拡大するソビエト赤軍の攻勢
出典: フリー百科事典『ウィキペディア(Wikipedia)』 (2021/03/09 08:08 UTC 版)
「ウラヌス作戦」の記事における「拡大するソビエト赤軍の攻勢」の解説
ソビエト赤軍がスターリングラードで11月20日に攻撃を開始する間、ドイツ第6軍北方に配置されていたソビエト第65軍はドイツ第11軍団に圧力をかけていた。一方、ソビエト第3親衛騎兵軍団がドイツ軍後部に回りこむ間に、ソビエト第4戦車軍団はドイツ第11軍団を通り越して進撃していた。ドイツ第376歩兵師団とオーストリア第44歩兵師団は配置転換されたが、燃料が欠乏したため、その多くが失われた。 ソビエト赤軍の怒涛の攻撃による損害に苦しまされつつも対戦車砲兵隊が踏ん張り、第14装甲師団の残存部隊はソビエト第3親衛騎兵軍団の側面を撃破した。2日末までに、ソビエト第26戦車軍団がスターリングラード北西130kmにあるペレリゾフスキー(Perelazovsky)の町を占領していた。その一方で、ソビエト第1戦車軍団は退却していたドイツXLVIII装甲軍団を追撃していた。 ドイツ軍はソビエト赤軍に最大50kmの侵攻を許したまま、戦いは11月21日も続いた。この時までにソビエト赤軍がドイツ第4装甲軍と第6軍の側面を包囲しつつあり、北方のルーマニア残存部隊は包囲され殲滅され、短時間の反撃を行ったドイツ第22装甲師団は、戦車中隊と同じようなレベルの戦力と化し、南西に撤退せざるを得なくなった。一方、ソビエト第26軍団はルーマニア第1装甲師団の大部分を撃破、その他の敵軍を無視して南東に進撃していた。ルーマニアV軍団は再編成を行って緊急の防衛線を築き、ドイツXLVIII装甲軍団の支援を仰いだ。 その日、ドイツ第6軍司令官フリードリヒ・パウルスはソビエト赤軍が司令部から約40km未満まで進撃しているという報告書を受け取ったが、すでに第6軍には防衛にまわす予備戦力が存在しなかった。南方では短時間の停止の後、ソビエト第4機械化軍団がスターリングラード方面へ北上を開始、いくつかの町をドイツ軍から奪取した。 スターリングラード内外のドイツ軍の状況が悪化していたが、ヒトラーは「全周囲防衛地区」を形成し、ドン川とボルガ川の間を「スターリングラード要塞」とするよう命令、これは第6軍が脱出する望みを奪うものとなった。
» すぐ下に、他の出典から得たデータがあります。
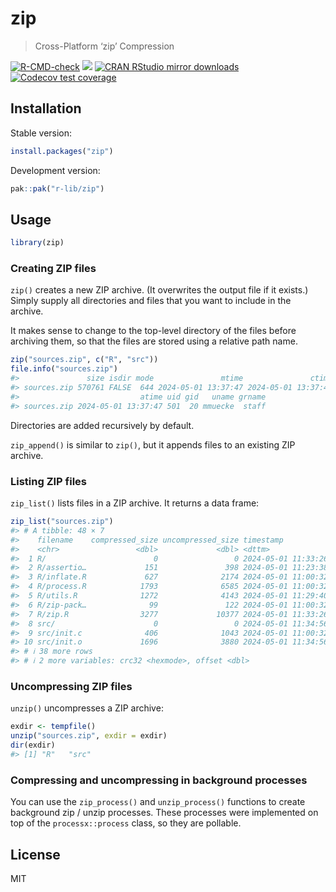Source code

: 
<!-- README.md is generated from README.Rmd. Please edit that file -->

# zip

> Cross-Platform ‘zip’ Compression

<!-- badges: start -->

[![R-CMD-check](https://github.com/r-lib/zip/actions/workflows/R-CMD-check.yaml/badge.svg)](https://github.com/r-lib/zip/actions/workflows/R-CMD-check.yaml)
[![](https://www.r-pkg.org/badges/version/zip)](https://www.r-pkg.org/pkg/zip)
[![CRAN RStudio mirror
downloads](https://cranlogs.r-pkg.org/badges/zip)](https://www.r-pkg.org/pkg/zip)
[![Codecov test
coverage](https://codecov.io/gh/r-lib/zip/branch/main/graph/badge.svg)](https://app.codecov.io/gh/r-lib/zip?branch=main)
<!-- badges: end -->

## Installation

Stable version:

``` r
install.packages("zip")
```

Development version:

``` r
pak::pak("r-lib/zip")
```

## Usage

``` r
library(zip)
```

### Creating ZIP files

`zip()` creates a new ZIP archive. (It overwrites the output file if it
exists.) Simply supply all directories and files that you want to
include in the archive.

It makes sense to change to the top-level directory of the files before
archiving them, so that the files are stored using a relative path name.

``` r
zip("sources.zip", c("R", "src"))
file.info("sources.zip")
#>               size isdir mode               mtime               ctime
#> sources.zip 570761 FALSE  644 2024-05-01 13:37:47 2024-05-01 13:37:47
#>                           atime uid gid   uname grname
#> sources.zip 2024-05-01 13:37:47 501  20 mmuecke  staff
```

Directories are added recursively by default.

`zip_append()` is similar to `zip()`, but it appends files to an
existing ZIP archive.

### Listing ZIP files

`zip_list()` lists files in a ZIP archive. It returns a data frame:

``` r
zip_list("sources.zip")
#> # A tibble: 48 × 7
#>    filename    compressed_size uncompressed_size timestamp           permissions
#>    <chr>                 <dbl>             <dbl> <dttm>              <octmode>  
#>  1 R/                        0                 0 2024-05-01 11:33:26 755        
#>  2 R/assertio…             151               398 2024-05-01 11:23:38 644        
#>  3 R/inflate.R             627              2174 2024-05-01 11:00:32 644        
#>  4 R/process.R            1793              6585 2024-05-01 11:00:32 644        
#>  5 R/utils.R              1272              4143 2024-05-01 11:29:40 644        
#>  6 R/zip-pack…              99               122 2024-05-01 11:00:32 644        
#>  7 R/zip.R                3277             10377 2024-05-01 11:33:26 644        
#>  8 src/                      0                 0 2024-05-01 11:34:56 755        
#>  9 src/init.c              406              1043 2024-05-01 11:00:32 644        
#> 10 src/init.o             1696              3880 2024-05-01 11:34:56 644        
#> # ℹ 38 more rows
#> # ℹ 2 more variables: crc32 <hexmode>, offset <dbl>
```

### Uncompressing ZIP files

`unzip()` uncompresses a ZIP archive:

``` r
exdir <- tempfile()
unzip("sources.zip", exdir = exdir)
dir(exdir)
#> [1] "R"   "src"
```

### Compressing and uncompressing in background processes

You can use the `zip_process()` and `unzip_process()` functions to
create background zip / unzip processes. These processes were
implemented on top of the `processx::process` class, so they are
pollable.

## License

MIT
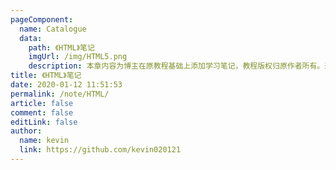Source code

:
 ```yaml
---
pageComponent:
  name: Catalogue
  data:
    path: 《HTML》笔记
    imgUrl: /img/HTML5.png
    description: 本章内容为博主在原教程基础上添加学习笔记，教程版权归原作者所有。来源：<a href='https://wangdoc.com/javascript/' target='_blank'>JavaScript教程</a>
title: 《HTML》笔记
date: 2020-01-12 11:51:53
permalink: /note/HTML/
article: false
comment: false
editLink: false
author:
  name: kevin
  link: https://github.com/kevin020121
---
```

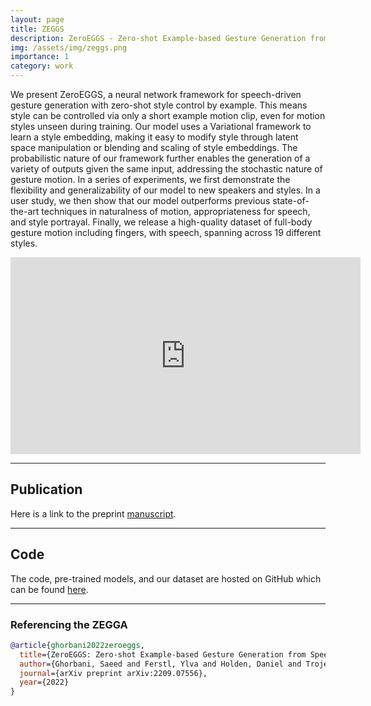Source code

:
 ```yaml
---
layout: page
title: ZEGGS
description: ZeroEGGS - Zero-shot Example-based Gesture Generation from Speech
img: /assets/img/zeggs.png
importance: 1
category: work
---
```


We present ZeroEGGS, a neural network framework for speech-driven gesture generation with zero-shot style control by example. This means style can be controlled via only a short example motion clip, even for motion styles unseen during training. Our model uses a Variational framework to learn a style embedding, making it easy to modify style through latent space manipulation or blending and scaling of style embeddings. The probabilistic nature of our framework further enables the generation of a variety of outputs given the same input, addressing the stochastic nature of gesture motion. In a series of experiments, we first demonstrate the flexibility and generalizability of our model to new speakers and styles. In a user study, we then show that our model outperforms previous state-of-the-art techniques in naturalness of motion, appropriateness for speech, and style portrayal. Finally, we release a high-quality dataset of full-body gesture motion including fingers, with speech, spanning across 19 different styles.


<div class="row justify-content-sm-center">
    <iframe width="560" height="315" src="https://www.youtube.com/watch?v=YFg7QKWkjwQ" frameborder="0" allow="accelerometer; autoplay; clipboard-write; encrypted-media; gyroscope; picture-in-picture" allowfullscreen></iframe>
</div>

---

## Publication
Here is a link to the preprint [manuscript](https://arxiv.org/abs/2209.07556).

---

## Code
The code, pre-trained models, and our dataset are hosted on GitHub which can be found [here](https://github.com/ubisoft/ubisoft-laforge-ZeroEGGS).

---

### Referencing the ZEGGA
```bibtex
@article{ghorbani2022zeroeggs,
  title={ZeroEGGS: Zero-shot Example-based Gesture Generation from Speech},
  author={Ghorbani, Saeed and Ferstl, Ylva and Holden, Daniel and Troje, Nikolaus F and Carbonneau, Marc-Andr{\'e}},
  journal={arXiv preprint arXiv:2209.07556},
  year={2022}
}
```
ドイツ軍、ドイツ同盟軍らが苦戦している間、第6軍とは別に第4装甲軍も増加するソビエト軍の包囲にさらされつつあり、第16装甲擲弾兵師団がその出口を形成すべく、激戦を交わしていた。しかし、ドイツ軍南方を攻撃していたソビエト赤軍装甲部隊は歩兵部隊との連携がうまくいかず、ルーマニア第4軍の脱出を許すこととなった。 11月22日、ソビエト赤軍はドン川を横断、カラチ方面へ進撃を続けていた。カラチに駐屯していたドイツ軍部隊は、補給、整備を行う部隊がほとんどであり、なおかつ11月21日までソビエト赤軍の攻撃を知らなかった、さらに、そのソビエト赤軍の戦力も不明であった。カラチの橋を奪取する作戦は第26戦車軍団が担当し、橋への接近には捕獲した2両のドイツ戦車と偵察車両を使用、午前中にカラチを奪取して、ドイツ軍を排除した。そして、第26戦車軍団と第4戦車軍団は南から北上している第4機械化軍団と合流した。1942年11月22日、スターリングラードに存在したドイツ軍は、ソビエト赤軍に完全包囲された。 その日、ソビエト赤軍は、包囲していたルーマニア第5軍団との戦いを続けていた。 翌日、ドイツ軍は包囲を解くために局所へ無駄に戦力を投入したため、戦いは続いた。この時までに包囲されていたドイツ軍、ドイツ同盟軍将兵はソビエト赤軍の装甲部隊から逃げるために、スターリングラードへ退却、その一方で、なんとか包囲を脱出したものは西方へ退却した。